_What is required_:
Retype every line from the top of the entries down to the one with "<http://rosalind.info/problems/>", both included, and skip the pictures.

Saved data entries
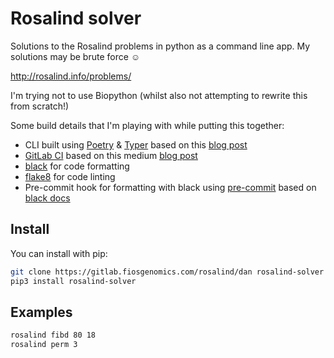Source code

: # Rosalind solver

Solutions to the Rosalind problems in python as a command line app. My solutions
may be brute force :relaxed:

<http://rosalind.info/problems/>

I'm trying not to use Biopython (whilst also not attempting to rewrite this from
scratch!)

Some build details that I'm playing with while putting this together:

- CLI built using [Poetry] & [Typer] based on this [blog post][pluralsight]
- [GitLab CI] based on this medium [blog post][medium]
- [black] for code formatting
- [flake8] for code linting
- Pre-commit hook for formatting with black using [pre-commit] based on
  [black docs]

## Install

You can install with pip:

```bash
git clone https://gitlab.fiosgenomics.com/rosalind/dan rosalind-solver
pip3 install rosalind-solver
```

## Examples

``` bash
rosalind fibd 80 18
rosalind perm 3
```

[Poetry]: https://python-poetry.org/
[Typer]: https://typer.tiangolo.com/
[pluralsight]: https://www.pluralsight.com/tech-blog/python-cli-utilities-with-poetry-and-typer/
[black]: https://black.readthedocs.io/en/stable/index.html
[flake8]: https://flake8.pycqa.org/en/latest/
[GitLab CI]: https://docs.gitlab.com/ee/ci/
[medium]: https://medium.com/@paweldudzinski/python-applications-continuous-integration-with-poetry-and-gitlab-pipelines-ac539888251a
[pre-commit]: https://pre-commit.com/
[black docs]: https://black.readthedocs.io/en/stable/version_control_integration.html
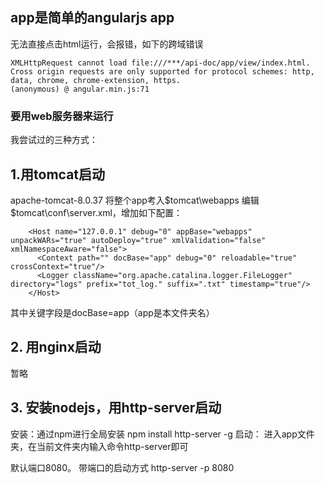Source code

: ## app是简单的angularjs app

无法直接点击html运行，会报错，如下的跨域错误
```
XMLHttpRequest cannot load file:///***/api-doc/app/view/index.html. 
Cross origin requests are only supported for protocol schemes: http, data, chrome, chrome-extension, https.
(anonymous) @ angular.min.js:71
```

### 要用web服务器来运行
我尝试过的三种方式：

## 1.用tomcat启动 
apache-tomcat-8.0.37
将整个app考入$tomcat\webapps
编辑$tomcat\conf\server.xml，增加如下配置：
```
    <Host name="127.0.0.1" debug="0" appBase="webapps" unpackWARs="true" autoDeploy="true" xmlValidation="false"   xmlNamespaceAware="false">
      <Context path="" docBase="app" debug="0" reloadable="true" crossContext="true"/>
      <Logger className="org.apache.catalina.logger.FileLogger" directory="logs" prefix="tot_log." suffix=".txt" timestamp="true"/>
    </Host>
```
其中关键字段是docBase=app（app是本文件夹名）

## 2. 用nginx启动
暂略

## 3. 安装nodejs，用http-server启动

安装：通过npm进行全局安装
npm install http-server -g
启动：
进入app文件夹，在当前文件夹内输入命令http-server即可

默认端口8080。 带端口的启动方式 http-server -p 8080
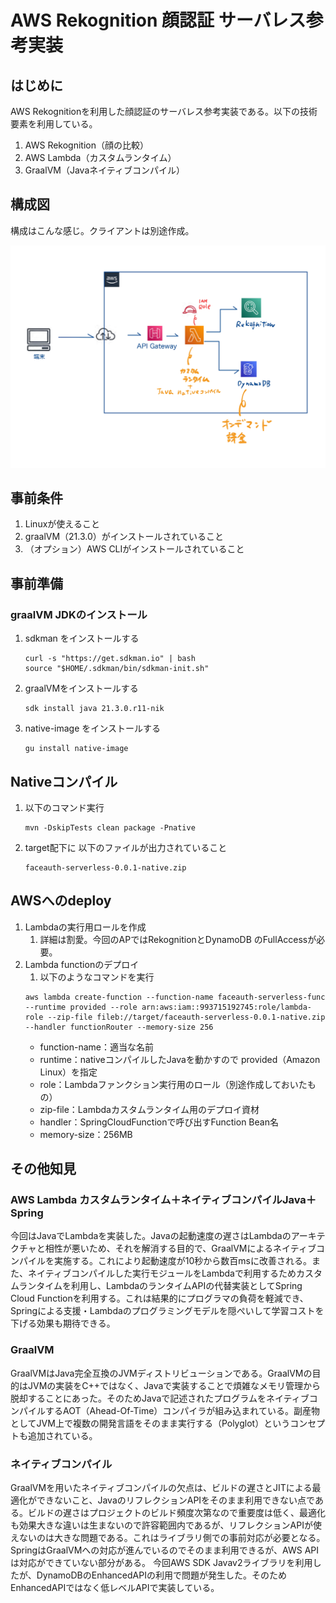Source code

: # AWS Rekognition 顔認証 サーバレス参考実装

## はじめに
AWS Rekognitionを利用した顔認証のサーバレス参考実装である。以下の技術要素を利用している。
1. AWS Rekognition（顔の比較）
2. AWS Lambda（カスタムランタイム）
3. GraalVM（Javaネイティブコンパイル）

## 構成図
構成はこんな感じ。クライアントは別途作成。

![top-page](https://raw.githubusercontent.com/u032582/faceauth-serverless/master/serverside-design-diagram.jpg)

## 事前条件
1. Linuxが使えること
1. graalVM（21.3.0）がインストールされていること
2. （オプション）AWS CLIがインストールされていること

## 事前準備
### graalVM JDKのインストール
1. sdkman をインストールする
   ```
   curl -s "https://get.sdkman.io" | bash
   source "$HOME/.sdkman/bin/sdkman-init.sh"
   ```
2. graalVMをインストールする
    ```
    sdk install java 21.3.0.r11-nik
    ```
1. native-image をインストールする
   ```
   gu install native-image
   ```
## Nativeコンパイル
1. 以下のコマンド実行
    ```
    mvn -DskipTests clean package -Pnative
    ```
1. target配下に 以下のファイルが出力されていること
   ```
   faceauth-serverless-0.0.1-native.zip
   ```
## AWSへのdeploy
1. Lambdaの実行用ロールを作成
   1. 詳細は割愛。今回のAPではRekognitionとDynamoDB のFullAccessが必要。
2. Lambda functionのデプロイ
   1. 以下のようなコマンドを実行
    ```
    aws lambda create-function --function-name faceauth-serverless-func --runtime provided --role arn:aws:iam::993715192745:role/lambda-role --zip-file fileb://target/faceauth-serverless-0.0.1-native.zip --handler functionRouter --memory-size 256
    ```
    - function-name：適当な名前
    - runtime：nativeコンパイルしたJavaを動かすので provided（Amazon Linux）を指定
    - role：Lambdaファンクション実行用のロール（別途作成しておいたもの）
    - zip-file：Lambdaカスタムランタイム用のデプロイ資材
    - handler：SpringCloudFunctionで呼び出すFunction Bean名
    - memory-size：256MB

## その他知見
### AWS Lambda カスタムランタイム＋ネイティブコンパイルJava＋Spring
今回はJavaでLambdaを実装した。Javaの起動速度の遅さはLambdaのアーキテクチャと相性が悪いため、それを解消する目的で、GraalVMによるネイティブコンパイルを実施する。これにより起動速度が10秒から数百msに改善される。また、ネイティブコンパイルした実行モジュールをLambdaで利用するためカスタムランタイムを利用し、LambdaのランタイムAPIの代替実装としてSpring Cloud Functionを利用する。これは結果的にプログラマの負荷を軽減でき、Springによる支援・Lambdaのプログラミングモデルを隠ぺいして学習コストを下げる効果も期待できる。

### GraalVM
GraalVMはJava完全互換のJVMディストリビューションである。GraalVMの目的はJVMの実装をC++ではなく、Javaで実装することで煩雑なメモリ管理から脱却することにあった。そのためJavaで記述されたプログラムをネイティブコンパイルするAOT（Ahead-Of-Time）コンパイラが組み込まれている。副産物としてJVM上で複数の開発言語をそのまま実行する（Polyglot）というコンセプトも追加されている。

### ネイティブコンパイル
GraalVMを用いたネイティブコンパイルの欠点は、ビルドの遅さとJITによる最適化ができないこと、JavaのリフレクションAPIをそのまま利用できない点である。ビルドの遅さはプロジェクトのビルド頻度次第なので重要度は低く、最適化も効果大きな違いは生まないので許容範囲内であるが、リフレクションAPIが使えないのは大きな問題である。これはライブラリ側での事前対応が必要となる。SpringはGraalVMへの対応が進んでいるのでそのまま利用できるが、AWS APIは対応ができていない部分がある。
今回AWS SDK Javav2ライブラリを利用したが、DynamoDBのEnhancedAPIの利用で問題が発生した。そのためEnhancedAPIではなく低レベルAPIで実装している。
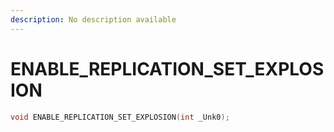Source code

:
 ```yaml
---
description: No description available 
---
```


# ENABLE_REPLICATION_SET_EXPLOSION

```cpp
void ENABLE_REPLICATION_SET_EXPLOSION(int _Unk0);
```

_Task response_:
Source code

: # Rosalind solver

Solutions to the Rosalind problems in python as a command line app. My solutions
may be brute force :relaxed:

<http://rosalind.info/problems/>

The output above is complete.